There being no fraud in fact, the composition of the new company and the effort to show good faith in the transfer have an important, if not a conclusive, bearing. Here the persons who comprised the new company were strangers to the indebtedness of Quinn and his interests; they were independent of Quinn and clearly negatived the idea of identity of persons as vendor and vendee. This being so, there is no reason why the company should not employ the debtor as the manager, or salesman, to conduct the business after the sale has been properly made. There could be no further question if *469 the property had been moved to another house; that it was not is immaterial. Change of possession does not necessarily mean removal of the property. There may be a change of possession in the change of ownership of the land where the property is located.
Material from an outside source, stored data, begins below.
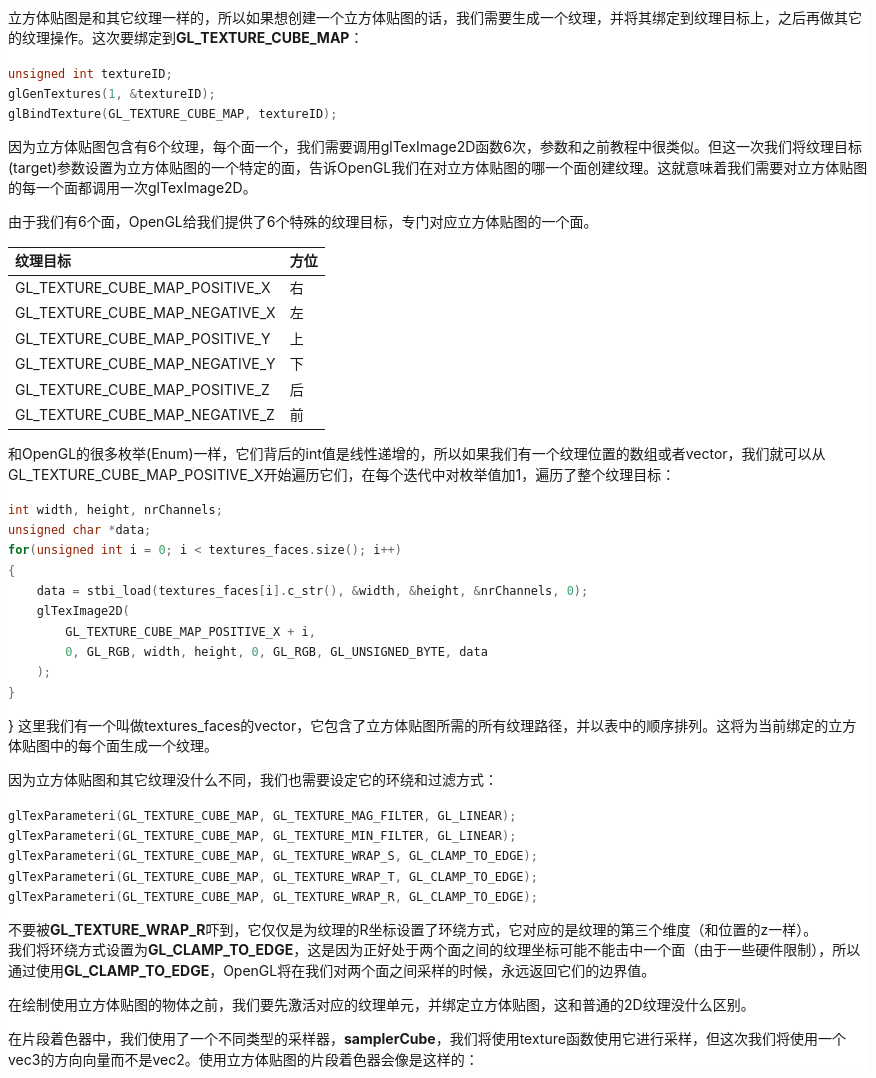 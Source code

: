 立方体贴图是和其它纹理一样的，所以如果想创建一个立方体贴图的话，我们需要生成一个纹理，并将其绑定到纹理目标上，之后再做其它的纹理操作。这次要绑定到**GL_TEXTURE_CUBE_MAP**：
```c
unsigned int textureID;
glGenTextures(1, &textureID);
glBindTexture(GL_TEXTURE_CUBE_MAP, textureID);
```

因为立方体贴图包含有6个纹理，每个面一个，我们需要调用glTexImage2D函数6次，参数和之前教程中很类似。但这一次我们将纹理目标(target)参数设置为立方体贴图的一个特定的面，告诉OpenGL我们在对立方体贴图的哪一个面创建纹理。这就意味着我们需要对立方体贴图的每一个面都调用一次glTexImage2D。

由于我们有6个面，OpenGL给我们提供了6个特殊的纹理目标，专门对应立方体贴图的一个面。

纹理目标|方位
:-|:-
GL_TEXTURE_CUBE_MAP_POSITIVE_X|右
GL_TEXTURE_CUBE_MAP_NEGATIVE_X|左
GL_TEXTURE_CUBE_MAP_POSITIVE_Y|上
GL_TEXTURE_CUBE_MAP_NEGATIVE_Y|下
GL_TEXTURE_CUBE_MAP_POSITIVE_Z|后
GL_TEXTURE_CUBE_MAP_NEGATIVE_Z|前  

和OpenGL的很多枚举(Enum)一样，它们背后的int值是线性递增的，所以如果我们有一个纹理位置的数组或者vector，我们就可以从GL_TEXTURE_CUBE_MAP_POSITIVE_X开始遍历它们，在每个迭代中对枚举值加1，遍历了整个纹理目标：  
```c
int width, height, nrChannels;
unsigned char *data;  
for(unsigned int i = 0; i < textures_faces.size(); i++)
{
    data = stbi_load(textures_faces[i].c_str(), &width, &height, &nrChannels, 0);
    glTexImage2D(
        GL_TEXTURE_CUBE_MAP_POSITIVE_X + i, 
        0, GL_RGB, width, height, 0, GL_RGB, GL_UNSIGNED_BYTE, data
    );
}
```
}
这里我们有一个叫做textures_faces的vector，它包含了立方体贴图所需的所有纹理路径，并以表中的顺序排列。这将为当前绑定的立方体贴图中的每个面生成一个纹理。

因为立方体贴图和其它纹理没什么不同，我们也需要设定它的环绕和过滤方式：  

```c
glTexParameteri(GL_TEXTURE_CUBE_MAP, GL_TEXTURE_MAG_FILTER, GL_LINEAR);
glTexParameteri(GL_TEXTURE_CUBE_MAP, GL_TEXTURE_MIN_FILTER, GL_LINEAR);
glTexParameteri(GL_TEXTURE_CUBE_MAP, GL_TEXTURE_WRAP_S, GL_CLAMP_TO_EDGE);
glTexParameteri(GL_TEXTURE_CUBE_MAP, GL_TEXTURE_WRAP_T, GL_CLAMP_TO_EDGE);
glTexParameteri(GL_TEXTURE_CUBE_MAP, GL_TEXTURE_WRAP_R, GL_CLAMP_TO_EDGE);
```

不要被**GL_TEXTURE_WRAP_R**吓到，它仅仅是为纹理的R坐标设置了环绕方式，它对应的是纹理的第三个维度（和位置的z一样）。  
我们将环绕方式设置为**GL_CLAMP_TO_EDGE**，这是因为正好处于两个面之间的纹理坐标可能不能击中一个面（由于一些硬件限制），所以通过使用**GL_CLAMP_TO_EDGE**，OpenGL将在我们对两个面之间采样的时候，永远返回它们的边界值。

在绘制使用立方体贴图的物体之前，我们要先激活对应的纹理单元，并绑定立方体贴图，这和普通的2D纹理没什么区别。

在片段着色器中，我们使用了一个不同类型的采样器，**samplerCube**，我们将使用texture函数使用它进行采样，但这次我们将使用一个vec3的方向向量而不是vec2。使用立方体贴图的片段着色器会像是这样的：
When Lurker purchased the property, he took actual possession. When the new company was organized, and the machinery was resold to it, the company's name was placed on the doors, windows, letter-heads, bill-heads and in the telephone book. These acts completed the change so far as the evidences of ownership are concerned. It had the same effect as if the machinery had been taken away, transferred to Lurker, and brought back to the same place. The law does not require vain things to be done.

If a corporation purchases property, it is subject to

The same law with regard to change of possession as an individual would be: The Pennsylvania Knitting Mills Co. of Reading v. Bibb Manufacturing Co., 12 Pa. Super. 346. Consequently, it is not immune merely because of its corporate form. When it places its sign on the property, takes over the lease and performs acts only an owner can do, the mere fact that the former owner is employed as manager, secretary and treasurer is immaterial. It may become necessary for the purchaser to keep such man; he knows all the details of the business and can keep it floating until the company has been sufficiently far advanced to make a change in its management, if desired. When this is done, the company must, of course, take care to see that the law's requirements as to notice of change of possession, or physical change of possession have been actually fulfilled. We feel as did the trial judge and the learned court below, that in the case at bar, these requirements were met.

The view expressed is not in conflict with the recent cases of Wendell v. Smith, 291 Pa. 247, and Root v. Republic Acceptance Corporation, 279 Pa. 55, in *470 which Mr. Justice SCHAFFER outlined the law in regard to change of possession as between automobile dealers and finance companies. We have no intention of departing from the rule of these cases; the facts of the case now before us are radically different.

Some mention has been made of the Bulk Sales Act of 1919, P. L. 262. As the appellant did not proceed within the time required by that act, he is in no position to complain.

Judgment of the court below is affirmed.